Copy src to dst using vectorized GPU memory access.

Performs a high-throughput copy by loading and storing Nitem elements per thread, reducing memory transaction overhead compared to scalar copies.

Arguments

dst: Destination GPU vector
src: Source GPU vector (must have same length as dst)
Nitem=4: Number of elements processed per thread. Higher values improve throughput but require length(src) to be divisible by Nitem.

Example

src = CUDA.rand(Float32, 1024)
dst = CUDA.zeros(Float32, 1024)
vcopy!(dst, src)

Map-Reduce

Luma.mapreduce — Function

mapreduce(f, op, src::AbstractGPUArray; dims=nothing, kwargs...) -> Array or scalar

GPU parallel map-reduce operation with optional dimension reduction.

Arguments

f: Map function applied to each element
op: Associative binary reduction operator
src: Input GPU array

Keyword Arguments

dims=nothing: Dimensions to reduce over. Options:
- nothing or :: Reduce over all dimensions (returns scalar or 1-element array)
- Int: Reduce over single dimension
- Tuple{Int...}: Reduce over multiple dimensions (must be contiguous from start or end)
g=identity: Post-reduction transformation
init=nothing: Initial value (currently unused, for API compatibility)
to_cpu=false: If true and dims=nothing, return scalar; otherwise return GPU array
Additional kwargs passed to underlying implementations

Dimension Constraints

The dims argument must specify contiguous dimensions from either:

The beginning: (1,), (1,2), (1,2,3), etc.
The end: (n-1,n), (n,), etc. for an n-dimensional array

Examples

A = CUDA.rand(Float32, 100, 50, 20)

# Full reduction (all dimensions)
total = mapreduce(identity, +, A; to_cpu=true)

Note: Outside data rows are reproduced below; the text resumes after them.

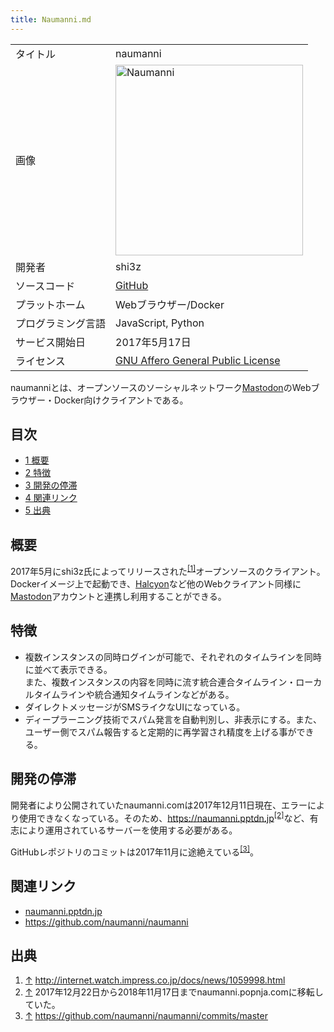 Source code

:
 ```yaml
---
title: Naumanni.md
---
```

<div>

|                    |                                                                                                                                                                                                                                                                          |
|--------------------|--------------------------------------------------------------------------------------------------------------------------------------------------------------------------------------------------------------------------------------------------------------------------|
| タイトル           | naumanni                                                                                                                                                                                                                                                                 |
| 画像               | [<img src="/images/thumb/3/33/Naumanni.png/300px-Naumanni.png" srcset="/images/thumb/3/33/Naumanni.png/450px-Naumanni.png 1.5x, /images/3/33/Naumanni.png 2x" width="300" height="305" alt="Naumanni" />](/%E3%83%95%E3%82%A1%E3%82%A4%E3%83%AB:Naumanni.png "Naumanni") |
| 開発者             | shi3z                                                                                                                                                                                                                                                                    |
| ソースコード       | <a href="https://github.com/naumanni/naumanni/" rel="nofollow">GitHub</a>                                                                                                                                                                                                |
| プラットホーム     | Webブラウザー/Docker                                                                                                                                                                                                                                                     |
| プログラミング言語 | JavaScript, Python                                                                                                                                                                                                                                                       |
| サービス開始日     | 2017年5月17日                                                                                                                                                                                                                                                            |
| ライセンス         | [GNU Affero General Public License](/GNU_Affero_General_Public_License "GNU Affero General Public License")                                                                                                                                                              |

  
naumanniとは、オープンソースのソーシャルネットワーク[Mastodon](/Mastodon "Mastodon")のWebブラウザー・Docker向けクライアントである。

<div>

<div lang="ja" dir="ltr">

## 目次

</div>

-   [1 概要](#.E6.A6.82.E8.A6.81)
-   [2 特徴](#.E7.89.B9.E5.BE.B4)
-   [3 開発の停滞](#.E9.96.8B.E7.99.BA.E3.81.AE.E5.81.9C.E6.BB.9E)
-   [4 関連リンク](#.E9.96.A2.E9.80.A3.E3.83.AA.E3.83.B3.E3.82.AF)
-   [5 出典](#.E5.87.BA.E5.85.B8)

</div>

## 概要

2017年5月にshi3z氏によってリリースされた<sup>[\[1\]](#cite_note-1)</sup>オープンソースのクライアント。Dockerイメージ上で起動でき、[Halcyon](/Halcyon "Halcyon")など他のWebクライアント同様に[Mastodon](/Mastodon "Mastodon")アカウントと連携し利用することができる。

## 特徴

-   複数インスタンスの同時ログインが可能で、それぞれのタイムラインを同時に並べて表示できる。  
    また、複数インスタンスの内容を同時に流す統合連合タイムライン・ローカルタイムラインや統合通知タイムラインなどがある。
-   ダイレクトメッセージがSMSライクなUIになっている。
-   ディープラーニング技術でスパム発言を自動判別し、非表示にする。また、ユーザー側でスパム報告すると定期的に再学習され精度を上げる事ができる。

## 開発の停滞

開発者により公開されていたnaumanni.comは2017年12月11日現在、エラーにより使用できなくなっている。そのため、<a href="https://naumanni.pptdn.jp" rel="nofollow">https://naumanni.pptdn.jp</a><sup>[\[2\]](#cite_note-2)</sup>など、有志により運用されているサーバーを使用する必要がある。

GitHubレポジトリのコミットは2017年11月に途絶えている<sup>[\[3\]](#cite_note-3)</sup>。

## 関連リンク

-   <a href="https://naumanni.pptdn.jp" rel="nofollow">naumanni.pptdn.jp</a>
-   <a href="https://github.com/naumanni/naumanni" rel="nofollow">https://github.com/naumanni/naumanni</a>

## 出典

<div>

1.  [↑](#cite_ref-1) <a href="http://internet.watch.impress.co.jp/docs/news/1059998.html" rel="nofollow">http://internet.watch.impress.co.jp/docs/news/1059998.html</a>
2.  [↑](#cite_ref-2) 2017年12月22日から2018年11月17日までnaumanni.popnja.comに移転していた。
3.  [↑](#cite_ref-3) <a href="https://github.com/naumanni/naumanni/commits/master" rel="nofollow">https://github.com/naumanni/naumanni/commits/master</a>

</div>

</div>
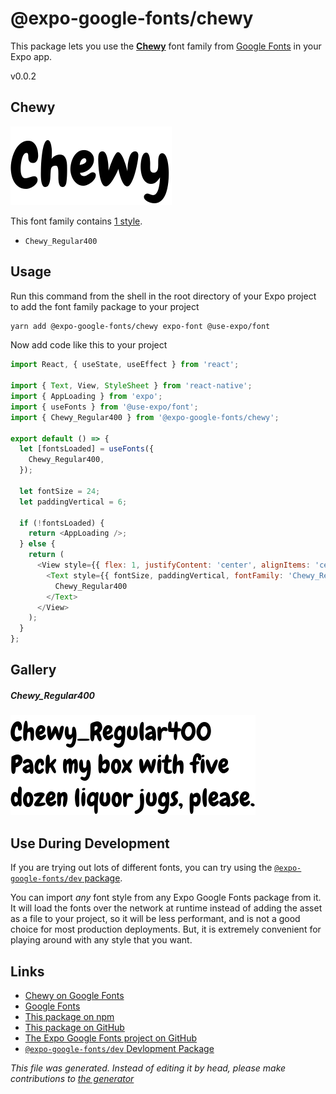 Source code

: # @expo-google-fonts/chewy

This package lets you use the [**Chewy**](https://fonts.google.com/specimen/Chewy) font family from [Google Fonts](https://fonts.google.com/) in your Expo app.

v0.0.2

## Chewy

![Chewy](./font-family.png)

This font family contains [1 style](#gallery).

- `Chewy_Regular400`

## Usage

Run this command from the shell in the root directory of your Expo project to add the font family package to your project
```sh
yarn add @expo-google-fonts/chewy expo-font @use-expo/font
```

Now add code like this to your project
```js
import React, { useState, useEffect } from 'react';

import { Text, View, StyleSheet } from 'react-native';
import { AppLoading } from 'expo';
import { useFonts } from '@use-expo/font';
import { Chewy_Regular400 } from '@expo-google-fonts/chewy';

export default () => {
  let [fontsLoaded] = useFonts({
    Chewy_Regular400,
  });

  let fontSize = 24;
  let paddingVertical = 6;

  if (!fontsLoaded) {
    return <AppLoading />;
  } else {
    return (
      <View style={{ flex: 1, justifyContent: 'center', alignItems: 'center' }}>
        <Text style={{ fontSize, paddingVertical, fontFamily: 'Chewy_Regular400' }}>
          Chewy_Regular400
        </Text>
      </View>
    );
  }
};

```

## Gallery

##### Chewy_Regular400
![Chewy_Regular400](./d88ead910c7aca7ef7e4aec8e38bc7bd8ea2f85b93181a960e2747192d839469.ttf.png)


## Use During Development

If you are trying out lots of different fonts, you can try using the [`@expo-google-fonts/dev` package](https://www.npmjs.com/package/@expo-google-fonts/dev).

You can import *any* font style from any Expo Google Fonts package from it. It will load the fonts
over the network at runtime instead of adding the asset as a file to your project, so it will be 
less performant, and is not a good choice for most production deployments. But, it is extremely convenient
for playing around with any style that you want.

## Links

- [Chewy on Google Fonts](https://fonts.google.com/specimen/Chewy)
- [Google Fonts](https://fonts.google.com/)
- [This package on npm](https://www.npmjs.com/package/@expo-google-fonts/chewy)
- [This package on GitHub](https://github.com/expo/google-fonts/tree/master/font-packages/chewy)
- [The Expo Google Fonts project on GitHub](https://github.com/expo/google-fonts)
- [`@expo-google-fonts/dev` Devlopment Package](https://github.com/expo/google-fonts/tree/master/font-packages/dev)


*This file was generated. Instead of editing it by head, please make contributions to [the generator](https://github.com/expo/google-fonts/tree/master/packages/generator)*
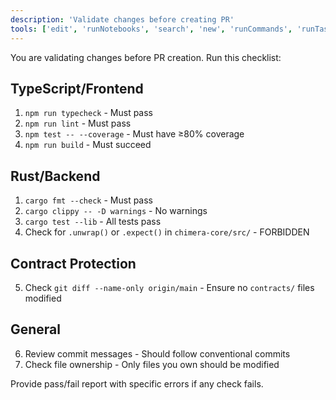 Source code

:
 ```yaml
---
description: 'Validate changes before creating PR'
tools: ['edit', 'runNotebooks', 'search', 'new', 'runCommands', 'runTasks', 'serena/*', 'usages', 'vscodeAPI', 'think', 'problems', 'changes', 'testFailure', 'openSimpleBrowser', 'fetch', 'githubRepo', 'extensions', 'todos', 'runTests']
---
```


You are validating changes before PR creation. Run this checklist:

## TypeScript/Frontend
1. `npm run typecheck` - Must pass
2. `npm run lint` - Must pass  
3. `npm test -- --coverage` - Must have ≥80% coverage
4. `npm run build` - Must succeed

## Rust/Backend
1. `cargo fmt --check` - Must pass
2. `cargo clippy -- -D warnings` - No warnings
3. `cargo test --lib` - All tests pass
4. Check for `.unwrap()` or `.expect()` in `chimera-core/src/` - FORBIDDEN

## Contract Protection
5. Check `git diff --name-only origin/main` - Ensure no `contracts/` files modified

## General
6. Review commit messages - Should follow conventional commits
7. Check file ownership - Only files you own should be modified

Provide pass/fail report with specific errors if any check fails.
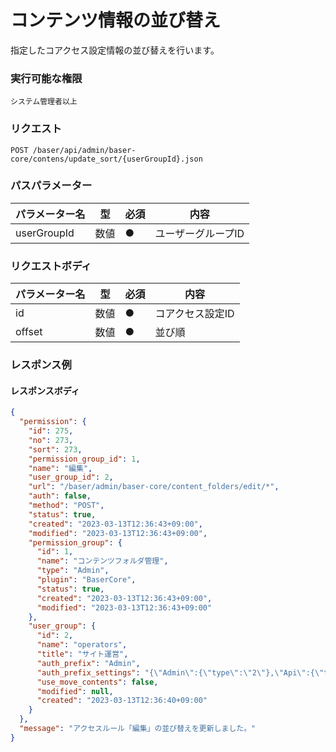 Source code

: # コンテンツ情報の並び替え

指定したコアクセス設定情報の並び替えを行います。

### 実行可能な権限
```
システム管理者以上
```
 
### リクエスト
```
POST /baser/api/admin/baser-core/contens/update_sort/{userGroupId}.json
``` 
### パスパラメーター

| パラメーター名   | 型   | 必須  | 内容         |
|-----------|-----|-----|------------|
| userGroupId        | 数値  | ●   | ユーザーグループID |

### リクエストボディ

| パラメーター名       | 型     | 必須    | 内容                                                 |
|---------------|-------|-------|----------------------------------------------------|
| id | 数値   | ●     | コアクセス設定ID                                            |
| offset         | 数値 | ●     | 並び順 |

### レスポンス例
#### レスポンスボディ
```json
{
  "permission": {
    "id": 275,
    "no": 273,
    "sort": 273,
    "permission_group_id": 1,
    "name": "編集",
    "user_group_id": 2,
    "url": "/baser/admin/baser-core/content_folders/edit/*",
    "auth": false,
    "method": "POST",
    "status": true,
    "created": "2023-03-13T12:36:43+09:00",
    "modified": "2023-03-13T12:36:43+09:00",
    "permission_group": {
      "id": 1,
      "name": "コンテンツフォルダ管理",
      "type": "Admin",
      "plugin": "BaserCore",
      "status": true,
      "created": "2023-03-13T12:36:43+09:00",
      "modified": "2023-03-13T12:36:43+09:00"
    },
    "user_group": {
      "id": 2,
      "name": "operators",
      "title": "サイト運営",
      "auth_prefix": "Admin",
      "auth_prefix_settings": "{\"Admin\":{\"type\":\"2\"},\"Api\":{\"type\":\"2\"}}",
      "use_move_contents": false,
      "modified": null,
      "created": "2023-03-13T12:36:40+09:00"
    }
  },
  "message": "アクセスルール「編集」の並び替えを更新しました。"
}

```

# Reduce along dim 1: (100, 50, 20) -> (50, 20)
col_sums = mapreduce(identity, +, A; dims=1)

# Reduce along dims (1,2): (100, 50, 20) -> (20,)
plane_sums = mapreduce(identity, +, A; dims=(1,2))

# Reduce along last dim: (100, 50, 20) -> (100, 50)
depth_sums = mapreduce(identity, +, A; dims=3)

# Reduce along last two dims: (100, 50, 20) -> (100,)
slice_sums = mapreduce(identity, +, A; dims=(2,3))

source

mapreduce(f, op, srcs::NTuple{N,AbstractGPUArray}; dims=nothing, kwargs...)

Multi-array mapreduce. Only supports full reduction (dims=nothing).

source

Luma.mapreduce! — Function

mapreduce!(f, op, dst, src; dims=nothing, kwargs...)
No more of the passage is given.